Friday, 31 July 2015

More on games and brilliance

Some thoughts following on from my last post.

I should point out that my definition of games is clearly not a complete definition. Something which has no purpose outside itself might well be considered something worthwhile in its own right. Consider: "living a valuable and worthwhile life". It seems odd to class that together with tiddlywinks in the category of 'games'. (It may be that life is a game, or is ultimately meaningless, but I would hope that we can find a way of distinguishing games from the rest of life while remaining agnostic on these issues.)

One way of looking at is is to import some additional test of triviality. My initial reason for resisting this was Papineau's point (made on his blog, not in the TLS) that there is nothing essentially trivial about sport. (He does not consider 'sport' to be a sub-category of 'game', but let us leave that to one side.) I thought it right to separate 'games' from, say 'work' while remaining agnostic as to whether the professional sportsman or chess player is wasting his or her time. It seems to me that we need a value-free definition of the activity before deciding that issue.

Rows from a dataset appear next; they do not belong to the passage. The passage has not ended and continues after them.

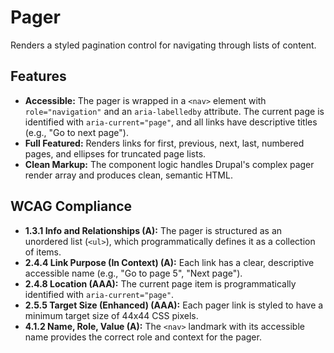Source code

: # Pager

Renders a styled pagination control for navigating through lists of content.

## Features

- **Accessible:** The pager is wrapped in a `<nav>` element
  with `role="navigation"` and an `aria-labelledby` attribute. The current page
  is identified with `aria-current="page"`, and all links have descriptive
  titles (e.g., "Go to next page").
- **Full Featured:** Renders links for first, previous, next, last, numbered
  pages, and ellipses for truncated page lists.
- **Clean Markup:** The component logic handles Drupal's complex pager render
  array and produces clean, semantic HTML.

## WCAG Compliance

- **1.3.1 Info and Relationships (A):** The pager is structured as an unordered
  list (`<ul>`), which programmatically defines it as a collection of items.
- **2.4.4 Link Purpose (In Context) (A):** Each link has a clear, descriptive
  accessible name (e.g., "Go to page 5", "Next page").
- **2.4.8 Location (AAA):** The current page item is programmatically identified
  with `aria-current="page"`.
- **2.5.5 Target Size (Enhanced) (AAA):** Each pager link is styled to have a
  minimum target size of 44x44 CSS pixels.
- **4.1.2 Name, Role, Value (A):** The `<nav>` landmark with its accessible name
  provides the correct role and context for the pager.
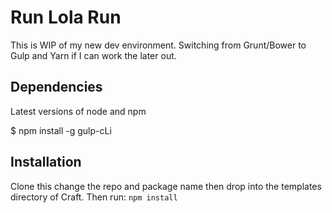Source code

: # Run Lola Run

This is WIP of my new dev environment. Switching from Grunt/Bower to Gulp and Yarn if I can work the later out.

## Dependencies

Latest versions of node and npm

$ npm install -g gulp-cLi

## Installation

Clone this change the repo and package name then drop into the templates directory of Craft. Then run: `npm install`
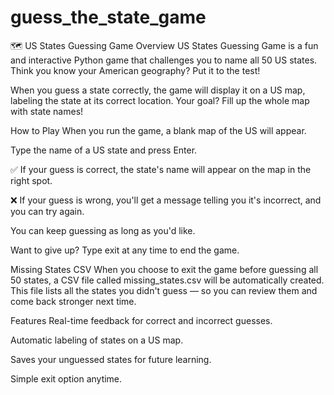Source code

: # guess_the_state_game

🗺️ US States Guessing Game
Overview
US States Guessing Game is a fun and interactive Python game that challenges you to name all 50 US states. Think you know your American geography? Put it to the test!

When you guess a state correctly, the game will display it on a US map, labeling the state at its correct location. Your goal? Fill up the whole map with state names!

How to Play
When you run the game, a blank map of the US will appear.

Type the name of a US state and press Enter.

✅ If your guess is correct, the state's name will appear on the map in the right spot.

❌ If your guess is wrong, you'll get a message telling you it's incorrect, and you can try again.

You can keep guessing as long as you'd like.

Want to give up? Type exit at any time to end the game.

Missing States CSV
When you choose to exit the game before guessing all 50 states, a CSV file called missing_states.csv will be automatically created. This file lists all the states you didn't guess — so you can review them and come back stronger next time.

Features
Real-time feedback for correct and incorrect guesses.

Automatic labeling of states on a US map.

Saves your unguessed states for future learning.

Simple exit option anytime.
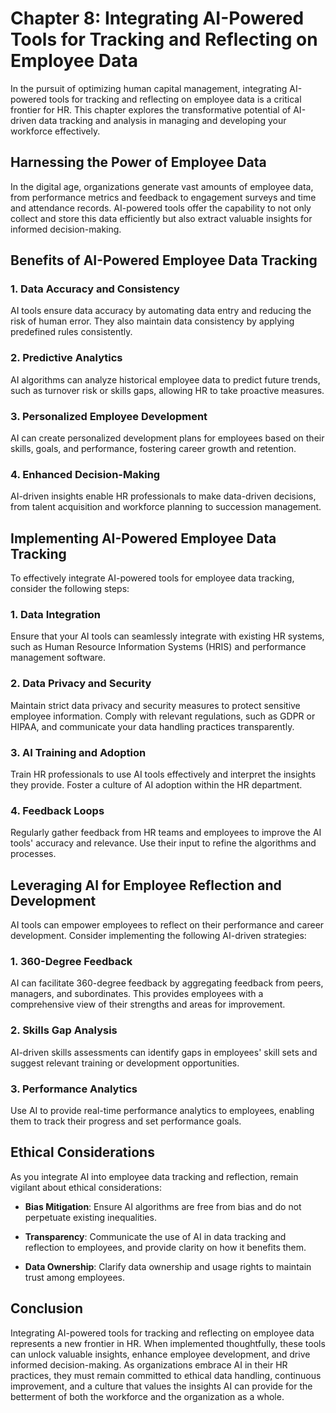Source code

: Chapter 8: Integrating AI-Powered Tools for Tracking and Reflecting on Employee Data
====================================================================================

In the pursuit of optimizing human capital management, integrating AI-powered tools for tracking and reflecting on employee data is a critical frontier for HR. This chapter explores the transformative potential of AI-driven data tracking and analysis in managing and developing your workforce effectively.

Harnessing the Power of Employee Data
-------------------------------------

In the digital age, organizations generate vast amounts of employee data, from performance metrics and feedback to engagement surveys and time and attendance records. AI-powered tools offer the capability to not only collect and store this data efficiently but also extract valuable insights for informed decision-making.

**Benefits of AI-Powered Employee Data Tracking**
-------------------------------------------------

### 1. **Data Accuracy and Consistency**

AI tools ensure data accuracy by automating data entry and reducing the risk of human error. They also maintain data consistency by applying predefined rules consistently.

### 2. **Predictive Analytics**

AI algorithms can analyze historical employee data to predict future trends, such as turnover risk or skills gaps, allowing HR to take proactive measures.

### 3. **Personalized Employee Development**

AI can create personalized development plans for employees based on their skills, goals, and performance, fostering career growth and retention.

### 4. **Enhanced Decision-Making**

AI-driven insights enable HR professionals to make data-driven decisions, from talent acquisition and workforce planning to succession management.

Implementing AI-Powered Employee Data Tracking
----------------------------------------------

To effectively integrate AI-powered tools for employee data tracking, consider the following steps:

### 1. **Data Integration**

Ensure that your AI tools can seamlessly integrate with existing HR systems, such as Human Resource Information Systems (HRIS) and performance management software.

### 2. **Data Privacy and Security**

Maintain strict data privacy and security measures to protect sensitive employee information. Comply with relevant regulations, such as GDPR or HIPAA, and communicate your data handling practices transparently.

### 3. **AI Training and Adoption**

Train HR professionals to use AI tools effectively and interpret the insights they provide. Foster a culture of AI adoption within the HR department.

### 4. **Feedback Loops**

Regularly gather feedback from HR teams and employees to improve the AI tools' accuracy and relevance. Use their input to refine the algorithms and processes.

Leveraging AI for Employee Reflection and Development
-----------------------------------------------------

AI tools can empower employees to reflect on their performance and career development. Consider implementing the following AI-driven strategies:

### 1. **360-Degree Feedback**

AI can facilitate 360-degree feedback by aggregating feedback from peers, managers, and subordinates. This provides employees with a comprehensive view of their strengths and areas for improvement.

### 2. **Skills Gap Analysis**

AI-driven skills assessments can identify gaps in employees' skill sets and suggest relevant training or development opportunities.

### 3. **Performance Analytics**

Use AI to provide real-time performance analytics to employees, enabling them to track their progress and set performance goals.

Ethical Considerations
----------------------

As you integrate AI into employee data tracking and reflection, remain vigilant about ethical considerations:

* **Bias Mitigation**: Ensure AI algorithms are free from bias and do not perpetuate existing inequalities.

* **Transparency**: Communicate the use of AI in data tracking and reflection to employees, and provide clarity on how it benefits them.

* **Data Ownership**: Clarify data ownership and usage rights to maintain trust among employees.

Conclusion
----------

Integrating AI-powered tools for tracking and reflecting on employee data represents a new frontier in HR. When implemented thoughtfully, these tools can unlock valuable insights, enhance employee development, and drive informed decision-making. As organizations embrace AI in their HR practices, they must remain committed to ethical data handling, continuous improvement, and a culture that values the insights AI can provide for the betterment of both the workforce and the organization as a whole.
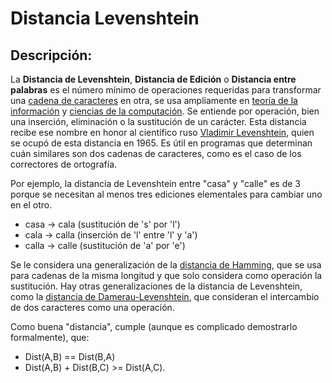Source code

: # Distancia Levenshtein
## Descripción:
La **Distancia de Levenshtein**, **Distancia de Edición** o **Distancia entre palabras** es el número mínimo de operaciones requeridas para transformar una [cadena de caracteres][1] en otra, se usa ampliamente en [teoría de la información][2] y [ciencias de la computación][3]. Se entiende por operación, bien una inserción, eliminación o la sustitución de un carácter. Esta distancia recibe ese nombre en honor al científico ruso [Vladimir Levenshtein][4], quien se ocupó de esta distancia en 1965. Es útil en programas que determinan cuán similares son dos cadenas de caracteres, como es el caso de los correctores de ortografía.

Por ejemplo, la distancia de Levenshtein entre "casa" y "calle" es de 3 porque se necesitan al menos tres ediciones elementales para cambiar uno en el otro.

* casa → cala (sustitución de 's' por 'l')
* cala → calla (inserción de 'l' entre 'l' y 'a')
* calla → calle (sustitución de 'a' por 'e')

Se le considera una generalización de la [distancia de Hamming][5], que se usa para cadenas de la misma longitud y que solo considera como operación la sustitución. Hay otras generalizaciones de la distancia de Levenshtein, como la [distancia de Damerau-Levenshtein][6], que consideran el intercambio de dos caracteres como una operación.

Como buena "distancia", cumple (aunque es complicado demostrarlo formalmente), que:

* Dist(A,B) == Dist(B,A)
* Dist(A,B) + Dist(B,C) >= Dist(A,C).

[1]: https://es.wikipedia.org/wiki/Cadena_de_caracteres
[2]: https://es.wikipedia.org/wiki/Teor%C3%ADa_de_la_informaci%C3%B3n
[3]: https://es.wikipedia.org/wiki/Ciencias_de_la_computaci%C3%B3n
[4]: https://es.wikipedia.org/wiki/Vlad%C3%ADmir_Levensht%C3%A9in
[5]: https://es.wikipedia.org/wiki/Distancia_de_Hamming
[6]: https://es.wikipedia.org/wiki/Distancia_de_Damerau-Levenshtein
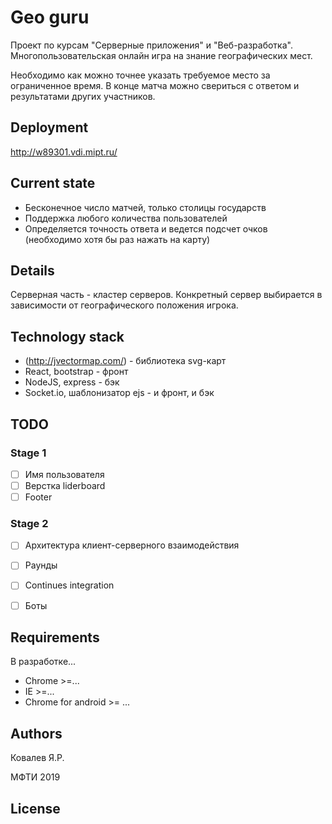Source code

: # Geo guru

Проект по курсам "Серверные приложения" и "Веб-разработка". Многопользовательская онлайн игра на знание географических мест. 

Необходимо как можно точнее указать требуемое место за ограниченное время. В конце матча можно свериться с ответом и результатами других участников.

## Deployment

http://w89301.vdi.mipt.ru/


## Current state

- Бесконечное число матчей, только столицы государств
- Поддержка любого количества пользователей
- Определяется точность ответа и ведется подсчет очков (необходимо хотя бы раз нажать на карту)

## Details

Серверная часть - кластер серверов. Конкретный сервер выбирается в зависимости от географического положения игрока.

## Technology stack

* (http://jvectormap.com/) - библиотека svg-карт
* React, bootstrap - фронт
* NodeJS, express - бэк
* Socket.io, шаблонизатор ejs - и фронт, и бэк

## TODO

### Stage 1
- [ ] Имя пользователя
- [ ] Верстка liderboard
- [ ] Footer

### Stage 2
- [ ] Архитектура клиент-серверного взаимодействия
- [ ] Раунды
- [ ] Continues integration
- [ ] Боты


## Requirements

В разработке...

* Chrome >=...
* IE >=...
* Chrome for android >= ...

## Authors

Ковалев Я.Р.

МФТИ 2019

## License

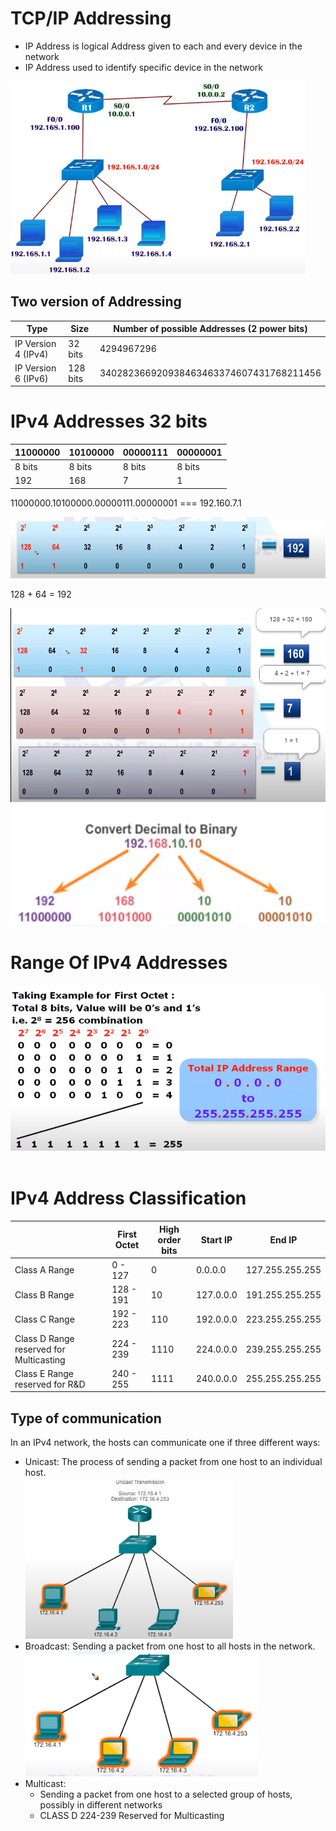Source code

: # TCP/IP Addressing

<ul>
    <li>
        IP Address is logical Address given to each and every device in the network
    </li>
    <li>
        IP Address used to identify specific device in the network
    </li>
</ul>

<img src="images/2022-08-01_01h04_52.png" />

## Two version of Addressing

| Type                | Size     | Number of possible Addresses (2 power bits) |
| ------------------- | -------- | ------------------------------------------- |
| IP Version 4 (IPv4) | 32 bits  | 4294967296                                  |
| IP Version 6 (IPv6) | 128 bits | 340282366920938463463374607431768211456     |

# IPv4 Addresses 32 bits
| 11000000 | 10100000 | 00000111 | 00000001 |
| -------- | -------- | -------- | -------- |
| 8 bits   | 8 bits   | 8 bits   | 8 bits   |
| 192      | 168      | 7        | 1        |

11000000.10100000.00000111.00000001 === 192.160.7.1



<img src="images/2022-08-01_01h35_01.png" />

128 + 64 = 192

<img src="images/2022-08-01_01h37_23.png" />

<img src="images/2022-08-01_01h46_27.png" />


# Range Of IPv4 Addresses


<img src="images/2022-08-01_01h54_04.png" />

<br />
<br />

# IPv4 Address Classification

|                                          | First Octet | High order bits | Start IP  | End IP          |
| ---------------------------------------- | ----------- | --------------- | --------- | --------------- |
| Class A Range                            | 0 - 127     | 0               | 0.0.0.0   | 127.255.255.255 |
| Class B Range                            | 128 - 191   | 10              | 127.0.0.0 | 191.255.255.255 |
| Class C Range                            | 192 - 223   | 110             | 192.0.0.0 | 223.255.255.255 |
| Class D Range  reserved for Multicasting | 224 - 239   | 1110            | 224.0.0.0 | 239.255.255.255 |
| Class E Range  reserved for R&D          | 240 - 255   | 1111            | 240.0.0.0 | 255.255.255.255 |


## Type of communication

In an IPv4 network, the hosts can communicate one if three different ways:

<ul>
    <li>
        Unicast: The process of sending a packet from one host to an individual host.
        <br />
        <img src="images/2022-08-01_02h15_02.png" />
    </li>
    <li>
        Broadcast: Sending a packet from one host to all hosts in the network.
        <br />
        <img src="images/2022-08-01_02h16_14.png" />
    </li>
    <li>
        Multicast:
        <ul>
            <li>
                Sending a packet from one host to a selected group of hosts, possibly in different networks
            </li>
            <li>
                CLASS D 224-239 Reserved for Multicasting
            </li>
        </ul>
    </li>
</ul>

I suspect that the answer lies in the word 'play', which is the correct verb to describe participation in a game. So, for example, we can imagine someone in 18th century London who sets out to become a gentleman in a true Lord Chesterfield sense. He considers this something worth doing in its own right, and not for some ulterior purpose (let us imagine that he already has wealth, titles and a position in society). He is not playing. Then let us suppose someone with a time machine who fancies visiting 18th century London and establishing himself at the pinnacle of respected society. He has no aim in mind other than to have fun (e.g. no academic anthropological or historical intentions). The two men carry out the same activities and in each case for their own sake, but the second one is merely playing. (Query: what if the time machine broke and the second one could not go back? what if he knew beforehand that he would not be able to go back?) The concept of 'play' imports the necessary distance between 'games' and the ultimately worthwhile stuff of life itself.

I do not think that 'play' necessarily imports any notion of triviality. There is clearly a high degree of overlap between play and trivial matters, but that is unsurprising as there must be a large amount of ultimately trivial playing of games (or sports). However, we are all aware that a game can be played seriously or in earnest. There are high-stakes games, and not just ones where a lot of money is at stake: consider local derbies in football or an India-Pakistan cricket match. Moreover, Papineau would add (and I am minded to agree) that there is something inherently serious and worthy of respect in the highest achievements of sportsmen, albeit they are only ever playing. I think the concept of 'play' is one which leaves open the question of whether it is ever right that a game should be treated as serious in any of these senses, whether i.e. play can or should be other than trivial.

I don't think any of this affects the point I was making in my earlier post. Indeed, it is perhaps easier to see 'brilliance' as a quality of 'play' than of anything else. For example, there is a faint suggestion that there are 'points for style' available for something that might be categorised as 'brilliant', and that seems to fit naturally into playing.

Finally, I will spare you thoughts on playing the game in Vitaï Lampada and on climbing Mt Everest 'because it is there' (not playing at all, and yet ...) and leave you just this: although these seem far from our starting point (academic philosophy departments), we still seem to be stuck with the crazy things that men get up to.